On Fri, May 22, 2020 at 2:41 PM Uros Bizjak <ubiz...@gmail.com> wrote:
>
> On Fri, May 22, 2020 at 6:55 AM Hongtao Liu <crazy...@gmail.com> wrote:
> >
> > On Thu, May 21, 2020 at 7:18 PM Uros Bizjak <ubiz...@gmail.com> wrote:
> > >
> > > On Thu, May 21, 2020 at 7:35 AM Hongtao Liu <crazy...@gmail.com> wrote:
> > > >
> > > > On Wed, May 20, 2020 at 11:43 PM Uros Bizjak <ubiz...@gmail.com> wrote:
> > > > >
> > > > > On Wed, May 20, 2020 at 10:35 AM Hongtao Liu <crazy...@gmail.com> 
> > > > > wrote:
> > > > > >
> > > > > > Hi:
> > > > > >   Bootstrap is ok, regression test on i386/x86-64 backend is ok.
> > > > > >
> > > > > > gcc/ChangeLog:
> > > > > >         PR target/92658
> > > > > >         * config/i386/sse.md
> > > > > >         (trunc<pmov_src_lower><mode>2, truncv32hiv32qi2,
> > > > > >         trunc<ssedoublemodelower><mode>2): New expander.
> > > > > >
> > > > > > gcc/testsuite/ChangeLog:
> > > > > >         * gcc.target/i386/pr92658-avx512f.c: New test.

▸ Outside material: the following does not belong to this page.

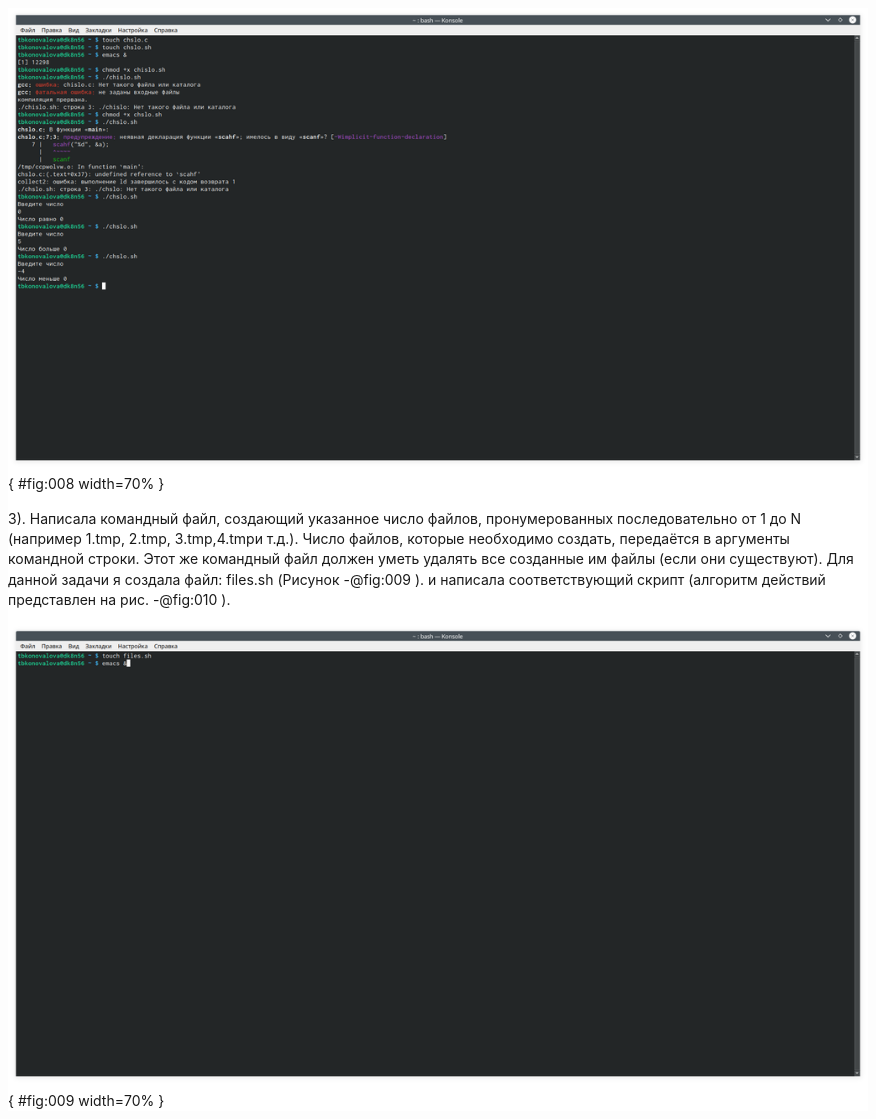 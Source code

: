 ![Проверка скрипта №2](image12/8.png){ #fig:008 width=70% }

3). Написала командный файл, создающий  указанное  число  файлов, пронумерованных  последовательно  от  1  до N (например  1.tmp,  2.tmp, 3.tmp,4.tmpи т.д.). Число файлов, которые необходимо создать, передаётся в аргументы командной строки. Этот же командный файл должен уметь удалять все созданные им файлы (если они существуют). Для данной задачи я создала файл: files.sh (Рисунок -@fig:009 ). и  написала соответствующий скрипт (алгоритм действий представлен на рис. -@fig:010 ).

![Создание файлов](image12/9.png){ #fig:009 width=70% }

> > > > > >         * gcc.target/i386/pr92658-avx512vl.c: Ditto.
> > > > > >         * gcc.target/i386/pr92658-avx512bw-trunc.c: Ditto.
> > > > >
> > > > > There are more conversions to be added. There are:
> > > > >
> > > > > V2DImode to V2QImode, V2HImode, V2SImode
> > > > > V4DImode to V4QImode, V4HImode, V4SImode
> > > > > V8DImode to V8QImode, V8HImode, V8SImode
> > > > >
> > > > > V4SImode to V4QImode, V4HImode
> > > > > V8SImode to V8QImode, V8HImode
> > > > > V16SImode to V16QImode, V16HImode
> > > > >
> > > > > V8HImode to V8QImode
> > > > > V16HImode to V16QImode
> > > > > V32HImode to V32QImode
> > > > >
> > > > All of them are added
> > > >
> > > > Vectorization failure: (Add xfail in testcase for them since they need
> > > > generic part)
> > > > V2DImode to V2QImode, V2HImode
> > > > V4DImode to V4QImode, V4HImode
> > > > V8DImode to V8QImode
> > > >
> > > > V4SImode to V4QImode, V4HImode
> > > > V8SImode to V8QImode
> > > >
> > > > V8HImode to V8QImode
> > > >
> > > > Vectorization success:
> > > > V2DImode to V2SImode (under TARGET_MMX_WITH_SSE)
> > > > V4DImode to V4SImode
> > > > V8DImode to V8HImode, V8SImode
> > > >
> > > > V8SImode to V8HImode
> > > > V16SImode to V16QImode, V16HImode
> > > >
> > > > V32HImode to V32QImode
> > > > V16HImode to V16HImode.
> > > >
> > > >
> > > > > Uros.
> > > >
> > > > Update patch.
> > > > Regression test on i386/x86-64 backend is ok, bootstrap is ok.
> > > >
> > > > gcc/ChangeLog:
> > > >         PR target/92658
> > > >         * config/i386/sse.md
> > > >         (trunc<pmov_src_lower><mode>2): New expander
> > > >         (truncv32hiv32qi2): Ditto.
> > > >         (trunc<ssedoublemodelower><mode>2): Ditto.
> > > >         (trunc<mode><pmov_dst_3>2): Ditto.
> > > >         (trunc<mode><pmov_dst_mode_4>2): Ditto.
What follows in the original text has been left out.